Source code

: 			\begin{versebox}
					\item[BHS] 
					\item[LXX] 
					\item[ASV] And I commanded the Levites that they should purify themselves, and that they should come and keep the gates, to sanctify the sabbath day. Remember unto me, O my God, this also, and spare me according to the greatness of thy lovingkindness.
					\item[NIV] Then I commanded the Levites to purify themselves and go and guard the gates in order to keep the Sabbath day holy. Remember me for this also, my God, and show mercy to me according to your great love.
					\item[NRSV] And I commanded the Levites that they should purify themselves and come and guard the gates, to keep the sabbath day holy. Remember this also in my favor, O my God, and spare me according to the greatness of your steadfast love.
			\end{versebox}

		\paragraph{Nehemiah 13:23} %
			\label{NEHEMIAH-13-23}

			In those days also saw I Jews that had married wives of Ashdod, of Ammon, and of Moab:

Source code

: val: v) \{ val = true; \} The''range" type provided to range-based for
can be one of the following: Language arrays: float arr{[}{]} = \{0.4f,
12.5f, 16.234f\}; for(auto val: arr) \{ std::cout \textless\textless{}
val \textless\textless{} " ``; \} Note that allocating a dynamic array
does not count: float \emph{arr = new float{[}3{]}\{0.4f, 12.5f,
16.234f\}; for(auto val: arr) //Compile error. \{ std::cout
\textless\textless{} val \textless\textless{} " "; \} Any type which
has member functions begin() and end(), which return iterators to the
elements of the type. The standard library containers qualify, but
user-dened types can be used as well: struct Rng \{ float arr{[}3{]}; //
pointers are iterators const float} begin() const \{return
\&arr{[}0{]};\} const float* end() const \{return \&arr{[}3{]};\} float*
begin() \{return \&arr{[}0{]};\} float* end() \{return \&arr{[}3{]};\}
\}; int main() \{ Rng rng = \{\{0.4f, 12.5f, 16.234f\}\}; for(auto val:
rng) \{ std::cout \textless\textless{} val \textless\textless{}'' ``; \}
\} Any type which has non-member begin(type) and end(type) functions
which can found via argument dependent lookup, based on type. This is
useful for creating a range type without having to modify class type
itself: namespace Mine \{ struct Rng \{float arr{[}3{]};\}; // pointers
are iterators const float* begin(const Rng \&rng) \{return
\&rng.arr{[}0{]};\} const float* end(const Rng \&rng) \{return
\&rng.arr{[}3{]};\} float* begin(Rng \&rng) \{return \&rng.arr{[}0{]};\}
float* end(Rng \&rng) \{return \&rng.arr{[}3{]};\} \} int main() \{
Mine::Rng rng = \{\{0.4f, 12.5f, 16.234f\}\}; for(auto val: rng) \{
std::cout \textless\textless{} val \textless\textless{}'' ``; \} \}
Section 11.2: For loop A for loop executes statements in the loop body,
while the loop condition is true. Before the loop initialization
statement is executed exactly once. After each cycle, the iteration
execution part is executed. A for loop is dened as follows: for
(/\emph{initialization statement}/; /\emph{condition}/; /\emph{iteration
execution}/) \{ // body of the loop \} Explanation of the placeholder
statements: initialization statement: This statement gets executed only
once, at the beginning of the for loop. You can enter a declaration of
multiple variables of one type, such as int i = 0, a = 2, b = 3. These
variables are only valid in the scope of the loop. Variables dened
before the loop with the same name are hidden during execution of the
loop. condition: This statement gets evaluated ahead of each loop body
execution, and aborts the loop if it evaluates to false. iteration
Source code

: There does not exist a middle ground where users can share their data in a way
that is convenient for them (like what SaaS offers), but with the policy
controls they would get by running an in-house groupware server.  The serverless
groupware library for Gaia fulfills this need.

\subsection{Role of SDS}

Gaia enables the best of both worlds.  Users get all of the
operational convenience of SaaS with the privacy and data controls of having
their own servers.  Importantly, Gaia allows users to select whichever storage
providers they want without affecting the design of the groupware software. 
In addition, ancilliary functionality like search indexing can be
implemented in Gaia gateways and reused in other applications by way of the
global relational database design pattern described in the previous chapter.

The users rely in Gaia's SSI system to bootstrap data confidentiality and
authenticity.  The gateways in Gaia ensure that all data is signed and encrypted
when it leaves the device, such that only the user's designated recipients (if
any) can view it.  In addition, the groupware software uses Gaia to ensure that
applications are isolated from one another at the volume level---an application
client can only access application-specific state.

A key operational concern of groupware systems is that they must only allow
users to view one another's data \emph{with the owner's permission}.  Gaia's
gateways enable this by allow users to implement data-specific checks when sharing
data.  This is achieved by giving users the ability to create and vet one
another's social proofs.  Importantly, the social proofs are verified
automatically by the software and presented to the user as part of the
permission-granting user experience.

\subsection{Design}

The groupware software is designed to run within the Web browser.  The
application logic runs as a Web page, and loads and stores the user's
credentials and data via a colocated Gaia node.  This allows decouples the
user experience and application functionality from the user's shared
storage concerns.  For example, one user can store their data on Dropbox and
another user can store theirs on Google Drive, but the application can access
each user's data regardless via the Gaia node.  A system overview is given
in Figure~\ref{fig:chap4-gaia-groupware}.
####################
● PROBLEM TO SOLVE
Every line that contains the string "initialization" should be copied from the records.

● EXPECTED ANSWER
while the loop condition is true. Before the loop initialization
(/\emph{initialization statement}/; /\emph{condition}/; /\emph{iteration
statements: initialization statement: This statement gets executed only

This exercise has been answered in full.